[Opening Data for processing section]

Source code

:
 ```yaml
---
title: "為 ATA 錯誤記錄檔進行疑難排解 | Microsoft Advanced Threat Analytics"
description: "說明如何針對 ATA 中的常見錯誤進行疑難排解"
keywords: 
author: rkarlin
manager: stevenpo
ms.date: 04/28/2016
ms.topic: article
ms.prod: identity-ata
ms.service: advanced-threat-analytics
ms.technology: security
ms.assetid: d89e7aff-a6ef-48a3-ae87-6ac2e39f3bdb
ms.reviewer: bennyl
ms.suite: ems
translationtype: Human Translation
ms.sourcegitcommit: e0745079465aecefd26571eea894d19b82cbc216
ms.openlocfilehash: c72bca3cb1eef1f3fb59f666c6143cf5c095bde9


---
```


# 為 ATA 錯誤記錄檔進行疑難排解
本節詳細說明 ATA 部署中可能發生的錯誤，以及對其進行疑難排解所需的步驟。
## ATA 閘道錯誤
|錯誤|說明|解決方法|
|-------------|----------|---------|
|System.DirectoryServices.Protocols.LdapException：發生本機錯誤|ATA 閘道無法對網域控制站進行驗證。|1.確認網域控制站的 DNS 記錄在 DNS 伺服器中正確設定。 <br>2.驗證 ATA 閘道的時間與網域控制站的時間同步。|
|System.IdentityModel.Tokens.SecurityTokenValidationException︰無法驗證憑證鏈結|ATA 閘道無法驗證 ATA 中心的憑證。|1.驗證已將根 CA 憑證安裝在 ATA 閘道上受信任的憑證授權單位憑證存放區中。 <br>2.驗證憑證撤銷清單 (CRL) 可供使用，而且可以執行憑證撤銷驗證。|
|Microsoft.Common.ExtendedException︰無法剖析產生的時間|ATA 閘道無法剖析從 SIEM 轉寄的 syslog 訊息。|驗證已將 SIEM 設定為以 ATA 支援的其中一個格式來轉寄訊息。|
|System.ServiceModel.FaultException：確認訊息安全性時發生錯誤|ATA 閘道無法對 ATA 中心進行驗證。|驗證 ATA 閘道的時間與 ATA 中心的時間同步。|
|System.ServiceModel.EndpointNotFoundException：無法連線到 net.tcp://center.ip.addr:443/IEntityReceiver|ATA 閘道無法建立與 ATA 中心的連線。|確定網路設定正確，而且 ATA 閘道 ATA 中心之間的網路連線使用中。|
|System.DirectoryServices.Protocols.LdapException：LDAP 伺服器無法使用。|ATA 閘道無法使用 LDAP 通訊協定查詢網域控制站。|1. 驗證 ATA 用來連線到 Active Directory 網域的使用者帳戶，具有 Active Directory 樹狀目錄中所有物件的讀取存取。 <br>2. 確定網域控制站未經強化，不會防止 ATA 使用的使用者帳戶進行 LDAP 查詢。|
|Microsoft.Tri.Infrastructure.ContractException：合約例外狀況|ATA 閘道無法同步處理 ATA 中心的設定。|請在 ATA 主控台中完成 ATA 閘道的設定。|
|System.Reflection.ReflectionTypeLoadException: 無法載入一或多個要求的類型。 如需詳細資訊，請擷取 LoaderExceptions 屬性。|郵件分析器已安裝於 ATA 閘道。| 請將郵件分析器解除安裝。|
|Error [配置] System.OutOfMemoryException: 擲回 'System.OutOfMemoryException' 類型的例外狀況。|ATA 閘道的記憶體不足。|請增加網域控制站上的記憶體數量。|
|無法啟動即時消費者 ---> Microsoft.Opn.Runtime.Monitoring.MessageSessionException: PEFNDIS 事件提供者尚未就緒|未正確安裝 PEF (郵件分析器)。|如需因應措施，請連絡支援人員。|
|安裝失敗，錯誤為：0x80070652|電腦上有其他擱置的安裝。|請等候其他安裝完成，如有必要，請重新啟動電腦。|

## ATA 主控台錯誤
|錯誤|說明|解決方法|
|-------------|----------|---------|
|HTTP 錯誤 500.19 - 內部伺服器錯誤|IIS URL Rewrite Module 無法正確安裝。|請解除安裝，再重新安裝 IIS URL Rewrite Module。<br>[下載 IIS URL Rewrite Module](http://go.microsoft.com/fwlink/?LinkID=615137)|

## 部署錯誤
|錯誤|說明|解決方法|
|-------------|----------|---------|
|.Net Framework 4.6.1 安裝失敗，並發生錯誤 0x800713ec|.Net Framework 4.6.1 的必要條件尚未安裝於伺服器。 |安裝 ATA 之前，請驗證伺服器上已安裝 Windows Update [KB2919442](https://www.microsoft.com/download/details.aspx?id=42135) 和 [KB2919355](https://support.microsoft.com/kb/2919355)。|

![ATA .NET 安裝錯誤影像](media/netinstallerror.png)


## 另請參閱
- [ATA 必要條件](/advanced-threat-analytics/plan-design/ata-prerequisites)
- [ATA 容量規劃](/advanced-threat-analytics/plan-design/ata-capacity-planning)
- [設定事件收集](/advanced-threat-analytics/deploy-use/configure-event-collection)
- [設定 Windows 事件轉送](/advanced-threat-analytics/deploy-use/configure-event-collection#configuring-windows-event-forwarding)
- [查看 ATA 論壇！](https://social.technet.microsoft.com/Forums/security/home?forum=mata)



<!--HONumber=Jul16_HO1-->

[Closing Data for processing section]

-- Instructions to follow --
All records above need to be set down again exactly as written.

-- Written response --
Source code

:
 ```yaml
---
title: "為 ATA 錯誤記錄檔進行疑難排解 | Microsoft Advanced Threat Analytics"
description: "說明如何針對 ATA 中的常見錯誤進行疑難排解"
keywords: 
author: rkarlin
manager: stevenpo
ms.date: 04/28/2016
ms.topic: article
ms.prod: identity-ata
ms.service: advanced-threat-analytics
ms.technology: security
ms.assetid: d89e7aff-a6ef-48a3-ae87-6ac2e39f3bdb
ms.reviewer: bennyl
ms.suite: ems
translationtype: Human Translation
ms.sourcegitcommit: e0745079465aecefd26571eea894d19b82cbc216
ms.openlocfilehash: c72bca3cb1eef1f3fb59f666c6143cf5c095bde9


---
```


# 為 ATA 錯誤記錄檔進行疑難排解
本節詳細說明 ATA 部署中可能發生的錯誤，以及對其進行疑難排解所需的步驟。
## ATA 閘道錯誤
|錯誤|說明|解決方法|
|-------------|----------|---------|
|System.DirectoryServices.Protocols.LdapException：發生本機錯誤|ATA 閘道無法對網域控制站進行驗證。|1.確認網域控制站的 DNS 記錄在 DNS 伺服器中正確設定。 <br>2.驗證 ATA 閘道的時間與網域控制站的時間同步。|
|System.IdentityModel.Tokens.SecurityTokenValidationException︰無法驗證憑證鏈結|ATA 閘道無法驗證 ATA 中心的憑證。|1.驗證已將根 CA 憑證安裝在 ATA 閘道上受信任的憑證授權單位憑證存放區中。 <br>2.驗證憑證撤銷清單 (CRL) 可供使用，而且可以執行憑證撤銷驗證。|
|Microsoft.Common.ExtendedException︰無法剖析產生的時間|ATA 閘道無法剖析從 SIEM 轉寄的 syslog 訊息。|驗證已將 SIEM 設定為以 ATA 支援的其中一個格式來轉寄訊息。|
|System.ServiceModel.FaultException：確認訊息安全性時發生錯誤|ATA 閘道無法對 ATA 中心進行驗證。|驗證 ATA 閘道的時間與 ATA 中心的時間同步。|
|System.ServiceModel.EndpointNotFoundException：無法連線到 net.tcp://center.ip.addr:443/IEntityReceiver|ATA 閘道無法建立與 ATA 中心的連線。|確定網路設定正確，而且 ATA 閘道 ATA 中心之間的網路連線使用中。|
|System.DirectoryServices.Protocols.LdapException：LDAP 伺服器無法使用。|ATA 閘道無法使用 LDAP 通訊協定查詢網域控制站。|1. 驗證 ATA 用來連線到 Active Directory 網域的使用者帳戶，具有 Active Directory 樹狀目錄中所有物件的讀取存取。 <br>2. 確定網域控制站未經強化，不會防止 ATA 使用的使用者帳戶進行 LDAP 查詢。|
|Microsoft.Tri.Infrastructure.ContractException：合約例外狀況|ATA 閘道無法同步處理 ATA 中心的設定。|請在 ATA 主控台中完成 ATA 閘道的設定。|
|System.Reflection.ReflectionTypeLoadException: 無法載入一或多個要求的類型。 如需詳細資訊，請擷取 LoaderExceptions 屬性。|郵件分析器已安裝於 ATA 閘道。| 請將郵件分析器解除安裝。|
|Error [配置] System.OutOfMemoryException: 擲回 'System.OutOfMemoryException' 類型的例外狀況。|ATA 閘道的記憶體不足。|請增加網域控制站上的記憶體數量。|
|無法啟動即時消費者 ---> Microsoft.Opn.Runtime.Monitoring.MessageSessionException: PEFNDIS 事件提供者尚未就緒|未正確安裝 PEF (郵件分析器)。|如需因應措施，請連絡支援人員。|
|安裝失敗，錯誤為：0x80070652|電腦上有其他擱置的安裝。|請等候其他安裝完成，如有必要，請重新啟動電腦。|

## ATA 主控台錯誤
|錯誤|說明|解決方法|
|-------------|----------|---------|
|HTTP 錯誤 500.19 - 內部伺服器錯誤|IIS URL Rewrite Module 無法正確安裝。|請解除安裝，再重新安裝 IIS URL Rewrite Module。<br>[下載 IIS URL Rewrite Module](http://go.microsoft.com/fwlink/?LinkID=615137)|

## 部署錯誤
|錯誤|說明|解決方法|
|-------------|----------|---------|
|.Net Framework 4.6.1 安裝失敗，並發生錯誤 0x800713ec|.Net Framework 4.6.1 的必要條件尚未安裝於伺服器。 |安裝 ATA 之前，請驗證伺服器上已安裝 Windows Update [KB2919442](https://www.microsoft.com/download/details.aspx?id=42135) 和 [KB2919355](https://support.microsoft.com/kb/2919355)。|

![ATA .NET 安裝錯誤影像](media/netinstallerror.png)


## 另請參閱
- [ATA 必要條件](/advanced-threat-analytics/plan-design/ata-prerequisites)
- [ATA 容量規劃](/advanced-threat-analytics/plan-design/ata-capacity-planning)
- [設定事件收集](/advanced-threat-analytics/deploy-use/configure-event-collection)
- [設定 Windows 事件轉送](/advanced-threat-analytics/deploy-use/configure-event-collection#configuring-windows-event-forwarding)
- [查看 ATA 論壇！](https://social.technet.microsoft.com/Forums/security/home?forum=mata)



<!--HONumber=Jul16_HO1-->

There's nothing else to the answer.